Als Matzat, immer noch begeistert von den Möglichkeiten moderner Technik, aufmerksam die Datenjournalismus-Szene in Amerika studierte, musste er erstaunt feststellen, dass in Deutschland noch kaum Datenjournalismus betrieben wird. Stattdessen herrschte in den Redaktionen eine Angst vor dem Unbekannten, den Kosten, der eigenen Unfähigkeit mit solch neuen Methoden umzugehen.
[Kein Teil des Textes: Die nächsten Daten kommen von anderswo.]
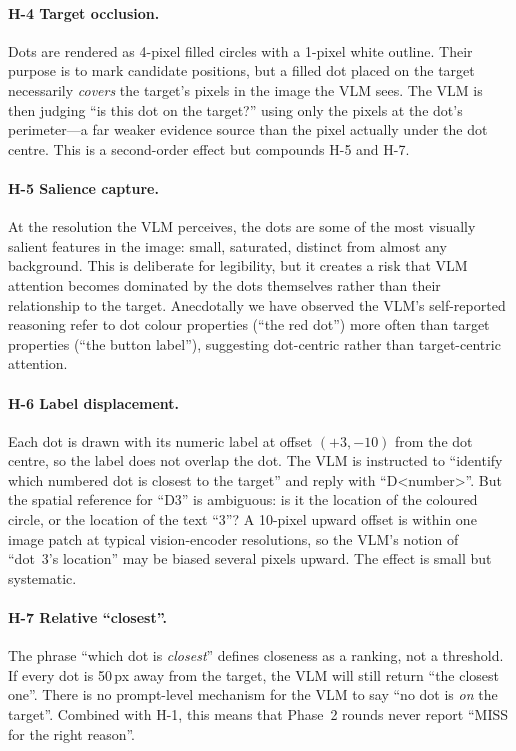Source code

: \paragraph{H-4 Target occlusion.}
Dots are rendered as 4-pixel filled circles with a 1-pixel white
outline.  Their purpose is to mark candidate positions, but a
filled dot placed on the target necessarily \emph{covers} the
target's pixels in the image the VLM sees.  The VLM is then judging
``is this dot on the target?'' using only the pixels at the dot's
perimeter---a far weaker evidence source than the pixel actually
under the dot centre.  This is a second-order effect but compounds
H-5 and H-7.

\paragraph{H-5 Salience capture.}
At the resolution the VLM perceives, the dots are some of the most
visually salient features in the image: small, saturated, distinct
from almost any background.  This is deliberate for legibility, but
it creates a risk that VLM attention becomes dominated by the dots
themselves rather than their relationship to the target.  Anecdotally
we have observed the VLM's self-reported reasoning refer to dot
colour properties (``the red dot'') more often than target properties
(``the button label''), suggesting dot-centric rather than
target-centric attention.

\paragraph{H-6 Label displacement.}
Each dot is drawn with its numeric label at offset $(+3, -10)$ from
the dot centre, so the label does not overlap the dot.  The VLM is
instructed to ``identify which numbered dot is closest to the target''
and reply with ``D\textless number\textgreater''.  But the spatial
reference for ``D3'' is ambiguous: is it the location of the coloured
circle, or the location of the text ``3''?  A 10-pixel upward offset
is within one image patch at typical vision-encoder resolutions, so
the VLM's notion of ``dot~3's location'' may be biased several pixels
upward.  The effect is small but systematic.

\paragraph{H-7 Relative ``closest''.}
The phrase ``which dot is \emph{closest}'' defines closeness as a
ranking, not a threshold.  If every dot is 50\,px away from the
target, the VLM will still return ``the closest one''.  There is no
prompt-level mechanism for the VLM to say ``no dot is \emph{on} the
target''.  Combined with H-1, this means that Phase~2 rounds never
report ``MISS for the right reason''.

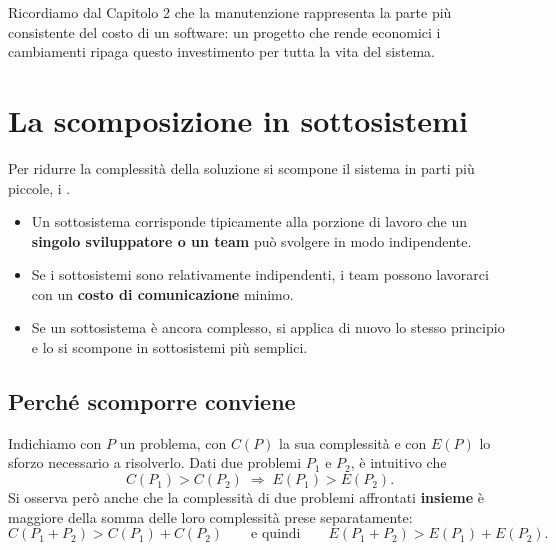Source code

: Ricordiamo dal Capitolo 2 che la manutenzione rappresenta la parte più consistente del costo di un software: un progetto
che rende economici i cambiamenti ripaga questo investimento per tutta la vita del sistema.

\section{La scomposizione in sottosistemi}

Per ridurre la complessità della soluzione si scompone il sistema in parti più piccole, i .
\begin{itemize}
  \item Un sottosistema corrisponde tipicamente alla porzione di lavoro che un \textbf{singolo sviluppatore o un team} può
        svolgere in modo indipendente.
  \item Se i sottosistemi sono relativamente indipendenti, i team possono lavorarci con un \textbf{costo di comunicazione}
        minimo.
  \item Se un sottosistema è ancora complesso, si applica di nuovo lo stesso principio e lo si scompone in sottosistemi più
        semplici.
\end{itemize}

\subsection{Perché scomporre conviene}

Indichiamo con $P$ un problema, con $C(P)$ la sua complessità e con $E(P)$ lo sforzo necessario a risolverlo. Dati due
problemi $P_1$ e $P_2$, è intuitivo che
\[
  C(P_1) > C(P_2) \;\Rightarrow\; E(P_1) > E(P_2).
\]
Si osserva però anche che la complessità di due problemi affrontati \textbf{insieme} è maggiore della somma delle loro
complessità prese separatamente:
\[
  C(P_1 + P_2) > C(P_1) + C(P_2) \qquad\text{e quindi}\qquad E(P_1 + P_2) > E(P_1) + E(P_2).
\]


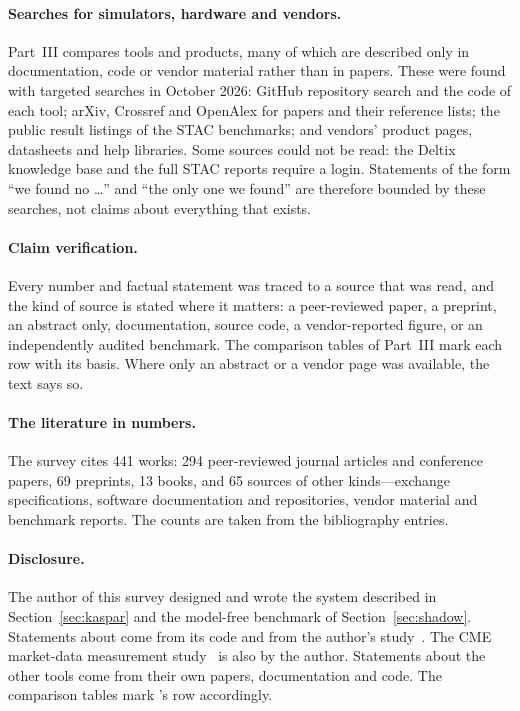 \paragraph{Searches for simulators, hardware and vendors.} Part~III compares tools and products, many of which are
described only in documentation, code or vendor material rather than in papers. These were found with targeted
searches in October 2026: GitHub repository search and the code of each tool; arXiv, Crossref and OpenAlex for papers
and their reference lists; the public result listings of the STAC benchmarks; and vendors' product pages, datasheets
and help libraries. Some sources could not be read: the Deltix knowledge base and the full STAC reports require a
login. Statements of the form ``we found no \ldots'' and ``the only one we found'' are therefore bounded
by these searches, not claims about everything that exists.

\paragraph{Claim verification.} Every number and factual statement was traced to a source that was read, and
the kind of source is stated where it matters: a peer-reviewed paper, a preprint, an abstract only, documentation,
source code, a vendor-reported figure, or an independently audited benchmark. The comparison tables of Part~III mark each row
with its basis. Where only an abstract or a vendor page was available, the text says so.

\paragraph{The literature in numbers.} The survey cites 441 works: 294 peer-reviewed journal articles and
conference papers, 69 preprints, 13 books, and 65 sources of other kinds---exchange
specifications, software documentation and repositories, vendor material and benchmark reports. The counts are taken
from the bibliography entries.

\paragraph{Disclosure.} The author of this survey designed and wrote the \kasparhft{} system described in
Section~\ref{sec:kaspar} and the model-free benchmark of Section~\ref{sec:shadow}. Statements about \kasparhft{} come from
its code and from the author's study~\citep{maciejewski_shadow}. The CME market-data measurement
study~\citep{maciejewski2026packets} is also by the author. Statements about the other tools come from
their own papers, documentation and code. The comparison tables mark \kasparhft{}'s row accordingly.

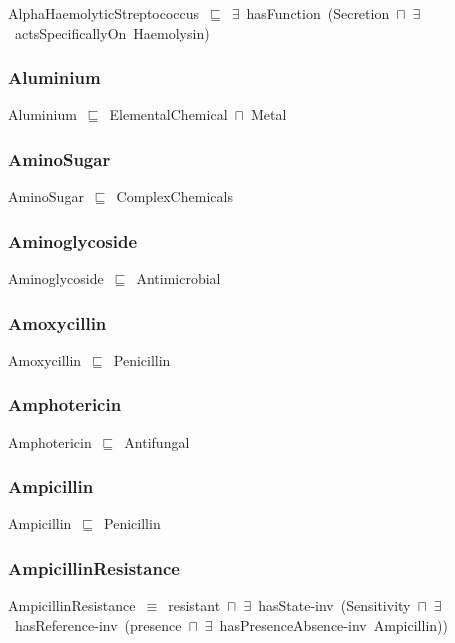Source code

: \documentclass{article}
\begin{document}
AlphaHaemolyticStreptococcus~\ensuremath{\sqsubseteq}~\ensuremath{\exists}~hasFunction~(Secretion~\ensuremath{\sqcap}~\ensuremath{\exists}~actsSpecificallyOn~Haemolysin)~

\subsubsection*{Aluminium}

Aluminium~\ensuremath{\sqsubseteq}~ElementalChemical~\ensuremath{\sqcap}~Metal~

\subsubsection*{AminoSugar}

AminoSugar~\ensuremath{\sqsubseteq}~ComplexChemicals~

\subsubsection*{Aminoglycoside}

Aminoglycoside~\ensuremath{\sqsubseteq}~Antimicrobial~

\subsubsection*{Amoxycillin}

Amoxycillin~\ensuremath{\sqsubseteq}~Penicillin~

\subsubsection*{Amphotericin}

Amphotericin~\ensuremath{\sqsubseteq}~Antifungal~

\subsubsection*{Ampicillin}

Ampicillin~\ensuremath{\sqsubseteq}~Penicillin~

\subsubsection*{AmpicillinResistance}

AmpicillinResistance~\ensuremath{\equiv}~resistant~\ensuremath{\sqcap}~\ensuremath{\exists}~hasState-inv~(Sensitivity~\ensuremath{\sqcap}~\ensuremath{\exists}~hasReference-inv~(presence~\ensuremath{\sqcap}~\ensuremath{\exists}~hasPresenceAbsence-inv~Ampicillin))
\end{document}
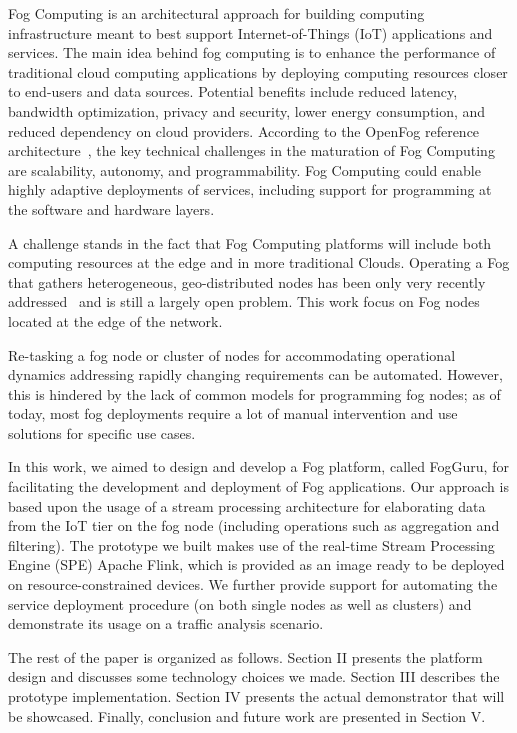 Fog Computing is an architectural approach for building computing infrastructure
meant to best support Internet-of-Things (IoT) applications and services. The
main idea behind fog computing is to enhance the performance of traditional
cloud computing applications by deploying computing
resources closer to end-users and data sources. Potential benefits include
reduced latency, bandwidth optimization, privacy and security, lower energy
consumption, and reduced dependency on
cloud providers. According to the OpenFog reference
architecture~\cite{openfogRA}, the key technical challenges in the maturation of
Fog Computing are scalability, autonomy, and programmability. Fog Computing
could enable highly adaptive deployments of services, including support for
programming at the software and hardware layers. 

A challenge stands in the fact that Fog Computing platforms will include both
computing resources at the edge and in more traditional Clouds. Operating a Fog
that gathers heterogeneous, geo-distributed nodes has been only very recently
addressed~\cite{fogdeploy} and is still a largely open problem. This work focus
on Fog nodes located at the edge of the network.

Re-tasking a fog node or cluster of nodes for accommodating operational dynamics
addressing rapidly changing requirements can be automated. However, this is
hindered by the lack of common models for programming fog nodes; as of today,
most fog deployments require a lot of manual intervention and use solutions for
specific use cases.


In this work, we aimed to design and develop a Fog platform, called FogGuru, for facilitating the development and deployment of Fog applications. Our approach is based upon the usage of a stream processing architecture for elaborating data from the IoT tier on the fog node (including operations such as aggregation and filtering). The prototype we built makes use of the real-time Stream Processing Engine (SPE) Apache Flink, which is provided as an image ready to be deployed on resource-constrained devices. We further provide support for automating the service deployment procedure (on both single nodes as well as clusters) and demonstrate its usage on a traffic analysis scenario.

The rest of the paper is organized as follows. Section II
presents the platform design and discusses some technology choices we made. Section III describes the prototype implementation. Section IV presents the actual demonstrator that will be showcased. Finally, conclusion and future work are presented in Section V.
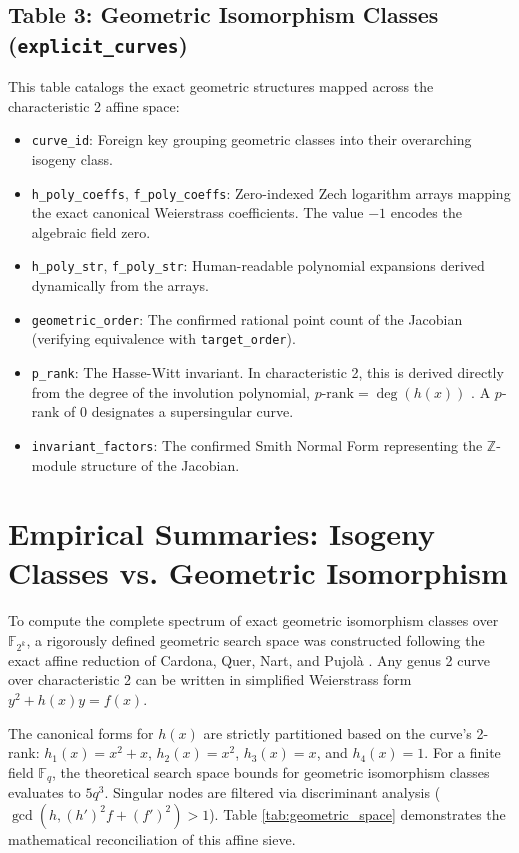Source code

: \documentclass[letterpaper, 11pt]{article}
\begin{document}
	\subsection{Table 3: Geometric Isomorphism Classes (\texttt{explicit\_curves})}
	This table catalogs the exact geometric structures mapped across the characteristic 2 affine space:
	\begin{itemize}
		\item \texttt{curve\_id}: Foreign key grouping geometric classes into their overarching isogeny class.
		\item \texttt{h\_poly\_coeffs}, \texttt{f\_poly\_coeffs}: Zero-indexed Zech logarithm arrays mapping the exact canonical Weierstrass coefficients. The value $-1$ encodes the algebraic field zero.
		\item \texttt{h\_poly\_str}, \texttt{f\_poly\_str}: Human-readable polynomial expansions derived dynamically from the arrays.
		\item \texttt{geometric\_order}: The confirmed rational point count of the Jacobian (verifying equivalence with \texttt{target\_order}).
		\item \texttt{p\_rank}: The Hasse-Witt invariant. In characteristic 2, this is derived directly from the degree of the involution polynomial, $p\text{-rank} = \deg(h(x))$ \cite{Scholten2002}. A $p$-rank of 0 designates a supersingular curve.
		\item \texttt{invariant\_factors}: The confirmed Smith Normal Form representing the $\mathbb{Z}$-module structure of the Jacobian.
	\end{itemize}
	
	
	\section{Empirical Summaries: Isogeny Classes vs. Geometric Isomorphism}
	To compute the complete spectrum of exact geometric isomorphism classes over $\mathbb{F}_{2^k}$, a rigorously defined geometric search space was constructed following the exact affine reduction of Cardona, Quer, Nart, and Pujolà \cite{Cardona2005}. Any genus 2 curve over characteristic 2 can be written in simplified Weierstrass form $y^2 + h(x)y = f(x)$. 
	
	The canonical forms for $h(x)$ are strictly partitioned based on the curve's 2-rank: $h_1(x) = x^2 + x$, $h_2(x) = x^2$, $h_3(x) = x$, and $h_4(x) = 1$. For a finite field $\mathbb{F}_q$, the theoretical search space bounds for geometric isomorphism classes evaluates to $5q^3$. Singular nodes are filtered via discriminant analysis ($\gcd(h, (h')^2f + (f')^2) > 1$). Table \ref{tab:geometric_space} demonstrates the mathematical reconciliation of this affine sieve.
	
\end{document}
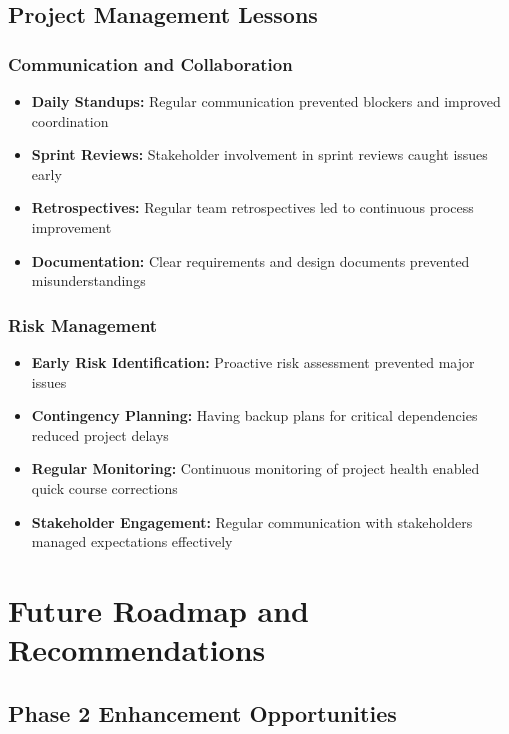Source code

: \documentclass[12pt,a4paper]{article}
\begin{document}
\subsection{Project Management Lessons}

\subsubsection{Communication and Collaboration}
\begin{itemize}
    \item \textbf{Daily Standups:} Regular communication prevented blockers and improved coordination
    \item \textbf{Sprint Reviews:} Stakeholder involvement in sprint reviews caught issues early
    \item \textbf{Retrospectives:} Regular team retrospectives led to continuous process improvement
    \item \textbf{Documentation:} Clear requirements and design documents prevented misunderstandings
\end{itemize}

\subsubsection{Risk Management}
\begin{itemize}
    \item \textbf{Early Risk Identification:} Proactive risk assessment prevented major issues
    \item \textbf{Contingency Planning:} Having backup plans for critical dependencies reduced project delays
    \item \textbf{Regular Monitoring:} Continuous monitoring of project health enabled quick course corrections
    \item \textbf{Stakeholder Engagement:} Regular communication with stakeholders managed expectations effectively
\end{itemize}

\section{Future Roadmap and Recommendations}

\subsection{Phase 2 Enhancement Opportunities}
\end{document}
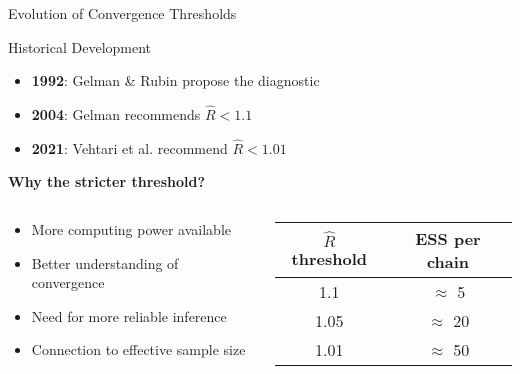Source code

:\begin{frame}{Evolution of Convergence Thresholds}
	\begin{block}{Historical Development}
		\begin{itemize}
			\item \textbf{1992}: Gelman \& Rubin propose the diagnostic
			\item \textbf{2004}: Gelman recommends $\hat{R} < 1.1$
			\item \textbf{2021}: Vehtari et al. recommend $\hat{R} < 1.01$
		\end{itemize}
	\end{block}

	\vspace{0.5cm}
	\textbf{Why the stricter threshold?}

	\begin{columns}
		\begin{column}{0.5\textwidth}
			\begin{itemize}
				\item More computing power available
				\item Better understanding of convergence
				\item Need for more reliable inference
				\item Connection to effective sample size
			\end{itemize}
		\end{column}
		\begin{column}{0.5\textwidth}
			\begin{center}
				\begin{tabular}{|c|c|}
					\hline
					$\hat{R}$ threshold & ESS per chain \\
					\hline
					1.1                 & $\approx$ 5   \\
					1.05                & $\approx$ 20  \\
					1.01                & $\approx$ 50  \\
					\hline
				\end{tabular}
			\end{center}
		\end{column}
	\end{columns}
\end{frame}

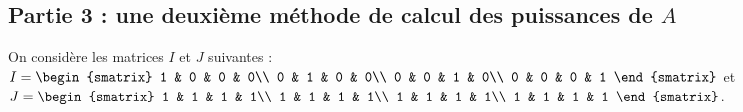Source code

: \documentclass[11pt]{article}%
\begin{document}
\subsection*{Partie 3 : une deuxième méthode de calcul des puissances
  de $A$}

\noindent
On considère les matrices $I$ et $J$ suivantes : $I =
\begin{smatrix}
  1 & 0 & 0 & 0\\
  0 & 1 & 0 & 0\\
  0 & 0 & 1 & 0\\
  0 & 0 & 0 & 1
\end{smatrix}
$ et $J = 
\begin{smatrix}
  1 & 1 & 1 & 1\\
  1 & 1 & 1 & 1\\
  1 & 1 & 1 & 1\\
  1 & 1 & 1 & 1
\end{smatrix}
$.
\end{document}
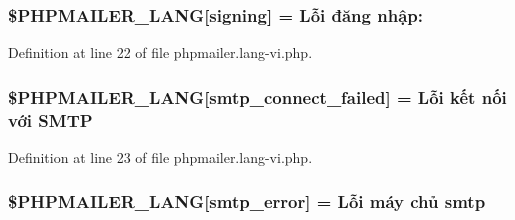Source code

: \subsubsection[{\texorpdfstring{\$\+P\+H\+P\+M\+A\+I\+L\+E\+R\+\_\+\+L\+A\+NG}{$PHPMAILER_LANG}}]{\setlength{\rightskip}{0pt plus 5cm}\$P\+H\+P\+M\+A\+I\+L\+E\+R\+\_\+\+L\+A\+NG\mbox{[}\textquotesingle{}signing\textquotesingle{}\mbox{]} = \textquotesingle{}Lỗi đăng nhập\+: \textquotesingle{}}\hypertarget{phpmailer_8lang-vi_8php_a68e437bdb9b968a5a67320f03d231565}{}\label{phpmailer_8lang-vi_8php_a68e437bdb9b968a5a67320f03d231565}


Definition at line 22 of file phpmailer.\+lang-\/vi.\+php.

\subsubsection[{\texorpdfstring{\$\+P\+H\+P\+M\+A\+I\+L\+E\+R\+\_\+\+L\+A\+NG}{$PHPMAILER_LANG}}]{\setlength{\rightskip}{0pt plus 5cm}\$P\+H\+P\+M\+A\+I\+L\+E\+R\+\_\+\+L\+A\+NG\mbox{[}\textquotesingle{}smtp\+\_\+connect\+\_\+failed\textquotesingle{}\mbox{]} = \textquotesingle{}Lỗi kết nối với {\bf S\+M\+TP}\textquotesingle{}}\hypertarget{phpmailer_8lang-vi_8php_a7b321d4ca1e9df702403ed4c61aa0980}{}\label{phpmailer_8lang-vi_8php_a7b321d4ca1e9df702403ed4c61aa0980}


Definition at line 23 of file phpmailer.\+lang-\/vi.\+php.

\subsubsection[{\texorpdfstring{\$\+P\+H\+P\+M\+A\+I\+L\+E\+R\+\_\+\+L\+A\+NG}{$PHPMAILER_LANG}}]{\setlength{\rightskip}{0pt plus 5cm}\$P\+H\+P\+M\+A\+I\+L\+E\+R\+\_\+\+L\+A\+NG\mbox{[}\textquotesingle{}smtp\+\_\+error\textquotesingle{}\mbox{]} = \textquotesingle{}Lỗi máy chủ smtp \textquotesingle{}}\hypertarget{phpmailer_8lang-vi_8php_a7d9cffba1e669c845f8a4c891ee50064}{}\label{phpmailer_8lang-vi_8php_a7d9cffba1e669c845f8a4c891ee50064}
Nach einem Volontariat begann Matzat zunächst als freier Journalist und Medienpädagoge tätig zu werden. Wie aber wird ein Geisteswissenschaftler zum Experten in einer journalistischen Disziplin, die auf technischem Fachwissen basiert? Entsprechende Kurse gab es in Deutschland noch nicht. . Die einzige Chance: Der Zusammenschluss mit Gleichgesinnten. Zusammen mit Marco Maas gründet Matzat die Datenjournalismus-Agentur „OpenDataCity“. Als Plattform für Fachkollegen und als Beratungsstelle für Redaktionen in Sachen Datenjournalismus gestartet, ist die Agentur zu einer echten Größe in der Szene geworden. Ihr erster großer Coup: die Geschichte Verräterisches Handy für Zeit Online zur Vorratsdatenspeicherung. Durch die, von dem Grünenpolitiker Malte Spitz eingeklagten Verbindungsdaten der Telekom ließ sich ein ziemlich genaues Bewegungsprofil samt ein- und ausgehender SMS und Telefonate erstellen – und das abstrakte Problem der Vorratsdatenspeicherung wurde für jedermann im Netz anschaulich begreifbar.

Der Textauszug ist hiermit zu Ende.